# [Task description]
Check each line of the data for "Grundlagen" and select those that have it.

Source texts of formatted documents:
● ● ●

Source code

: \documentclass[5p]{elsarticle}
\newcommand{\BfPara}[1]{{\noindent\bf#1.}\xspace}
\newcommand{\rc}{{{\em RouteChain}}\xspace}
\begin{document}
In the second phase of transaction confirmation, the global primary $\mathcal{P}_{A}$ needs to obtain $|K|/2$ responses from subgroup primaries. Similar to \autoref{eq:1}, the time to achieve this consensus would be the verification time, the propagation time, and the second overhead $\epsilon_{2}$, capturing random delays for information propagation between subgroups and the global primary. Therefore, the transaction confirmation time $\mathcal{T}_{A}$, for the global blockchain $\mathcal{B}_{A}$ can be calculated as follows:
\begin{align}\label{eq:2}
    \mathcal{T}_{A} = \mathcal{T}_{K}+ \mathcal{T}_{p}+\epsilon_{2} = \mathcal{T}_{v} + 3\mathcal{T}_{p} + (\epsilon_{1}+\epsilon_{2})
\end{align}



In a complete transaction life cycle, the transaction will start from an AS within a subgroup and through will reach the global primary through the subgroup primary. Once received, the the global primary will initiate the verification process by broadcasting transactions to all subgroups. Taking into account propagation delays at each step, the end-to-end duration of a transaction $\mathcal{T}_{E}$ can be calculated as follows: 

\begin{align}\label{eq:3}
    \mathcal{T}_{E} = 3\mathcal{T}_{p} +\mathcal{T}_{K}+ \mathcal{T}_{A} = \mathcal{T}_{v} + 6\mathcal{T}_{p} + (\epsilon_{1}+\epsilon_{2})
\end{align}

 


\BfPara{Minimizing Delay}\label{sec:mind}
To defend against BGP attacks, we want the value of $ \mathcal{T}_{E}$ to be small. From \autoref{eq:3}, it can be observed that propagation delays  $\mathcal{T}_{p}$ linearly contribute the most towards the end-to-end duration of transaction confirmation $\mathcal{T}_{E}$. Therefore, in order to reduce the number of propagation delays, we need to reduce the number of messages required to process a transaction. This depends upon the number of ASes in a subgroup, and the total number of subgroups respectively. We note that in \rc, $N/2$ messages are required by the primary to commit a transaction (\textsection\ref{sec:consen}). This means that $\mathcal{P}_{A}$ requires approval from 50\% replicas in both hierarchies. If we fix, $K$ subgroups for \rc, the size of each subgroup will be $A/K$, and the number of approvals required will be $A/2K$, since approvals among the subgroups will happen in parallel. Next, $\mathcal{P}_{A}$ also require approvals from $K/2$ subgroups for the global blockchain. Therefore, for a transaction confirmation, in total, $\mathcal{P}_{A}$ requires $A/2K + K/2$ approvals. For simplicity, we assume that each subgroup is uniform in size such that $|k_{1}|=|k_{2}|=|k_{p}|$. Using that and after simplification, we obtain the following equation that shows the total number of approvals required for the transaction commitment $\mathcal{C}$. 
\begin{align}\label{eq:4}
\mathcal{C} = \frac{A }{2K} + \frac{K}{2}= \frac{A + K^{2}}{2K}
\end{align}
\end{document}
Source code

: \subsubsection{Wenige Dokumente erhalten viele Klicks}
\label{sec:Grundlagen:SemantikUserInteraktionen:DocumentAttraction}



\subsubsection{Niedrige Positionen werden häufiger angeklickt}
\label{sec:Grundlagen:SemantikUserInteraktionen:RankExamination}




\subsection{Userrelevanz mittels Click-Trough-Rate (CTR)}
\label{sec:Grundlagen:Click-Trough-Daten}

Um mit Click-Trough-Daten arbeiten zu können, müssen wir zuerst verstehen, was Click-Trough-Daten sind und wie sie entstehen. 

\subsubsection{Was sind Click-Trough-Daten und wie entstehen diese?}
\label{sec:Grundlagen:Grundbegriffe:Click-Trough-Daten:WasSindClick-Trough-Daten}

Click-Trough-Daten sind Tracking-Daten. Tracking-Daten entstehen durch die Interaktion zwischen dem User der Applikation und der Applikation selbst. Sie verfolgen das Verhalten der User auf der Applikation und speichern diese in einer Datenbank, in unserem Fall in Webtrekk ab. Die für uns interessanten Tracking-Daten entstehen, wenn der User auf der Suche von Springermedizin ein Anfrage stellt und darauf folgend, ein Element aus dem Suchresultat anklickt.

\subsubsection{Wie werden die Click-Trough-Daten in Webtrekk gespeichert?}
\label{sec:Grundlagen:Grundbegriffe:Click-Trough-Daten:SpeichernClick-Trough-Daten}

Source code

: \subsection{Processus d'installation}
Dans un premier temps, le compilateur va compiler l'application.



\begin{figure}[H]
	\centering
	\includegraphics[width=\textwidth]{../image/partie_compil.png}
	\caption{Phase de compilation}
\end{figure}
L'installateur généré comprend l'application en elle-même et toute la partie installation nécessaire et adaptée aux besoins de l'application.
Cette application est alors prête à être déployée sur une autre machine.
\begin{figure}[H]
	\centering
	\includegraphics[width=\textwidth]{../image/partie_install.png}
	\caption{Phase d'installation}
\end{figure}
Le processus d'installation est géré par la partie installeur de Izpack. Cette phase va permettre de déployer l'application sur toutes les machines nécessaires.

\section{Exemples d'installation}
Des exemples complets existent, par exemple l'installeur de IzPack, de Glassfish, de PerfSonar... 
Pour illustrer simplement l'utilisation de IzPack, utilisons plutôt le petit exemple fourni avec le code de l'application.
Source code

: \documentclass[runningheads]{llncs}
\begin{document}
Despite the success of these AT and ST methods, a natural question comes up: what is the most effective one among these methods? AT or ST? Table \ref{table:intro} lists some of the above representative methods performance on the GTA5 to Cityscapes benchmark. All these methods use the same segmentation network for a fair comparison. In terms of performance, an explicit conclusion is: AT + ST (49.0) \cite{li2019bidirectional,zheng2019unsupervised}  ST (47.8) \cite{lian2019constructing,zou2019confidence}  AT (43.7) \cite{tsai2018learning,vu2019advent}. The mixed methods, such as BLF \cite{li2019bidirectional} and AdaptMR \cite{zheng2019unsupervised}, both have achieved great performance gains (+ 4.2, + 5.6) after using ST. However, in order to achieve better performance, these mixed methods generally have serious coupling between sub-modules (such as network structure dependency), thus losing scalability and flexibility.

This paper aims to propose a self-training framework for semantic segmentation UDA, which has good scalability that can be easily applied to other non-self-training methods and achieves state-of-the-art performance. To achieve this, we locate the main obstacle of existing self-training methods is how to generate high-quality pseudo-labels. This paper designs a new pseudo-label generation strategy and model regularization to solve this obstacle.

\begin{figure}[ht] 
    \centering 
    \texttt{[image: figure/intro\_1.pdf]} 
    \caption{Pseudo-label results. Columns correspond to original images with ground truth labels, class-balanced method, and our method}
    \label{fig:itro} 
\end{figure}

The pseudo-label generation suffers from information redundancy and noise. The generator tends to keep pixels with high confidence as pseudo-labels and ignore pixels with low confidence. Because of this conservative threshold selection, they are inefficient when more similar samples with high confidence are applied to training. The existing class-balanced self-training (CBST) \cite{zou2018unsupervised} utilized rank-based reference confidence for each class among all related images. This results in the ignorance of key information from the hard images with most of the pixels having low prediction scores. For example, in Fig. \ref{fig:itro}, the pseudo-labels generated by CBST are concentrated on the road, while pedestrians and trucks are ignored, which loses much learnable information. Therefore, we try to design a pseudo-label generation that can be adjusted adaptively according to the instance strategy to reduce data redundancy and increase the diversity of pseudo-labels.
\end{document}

● ● ●

# [Your solution]
\label{sec:Grundlagen:SemantikUserInteraktionen:DocumentAttraction}
\label{sec:Grundlagen:SemantikUserInteraktionen:RankExamination}
\label{sec:Grundlagen:Click-Trough-Daten}
\label{sec:Grundlagen:Grundbegriffe:Click-Trough-Daten:WasSindClick-Trough-Daten}
\label{sec:Grundlagen:Grundbegriffe:Click-Trough-Daten:SpeichernClick-Trough-Daten}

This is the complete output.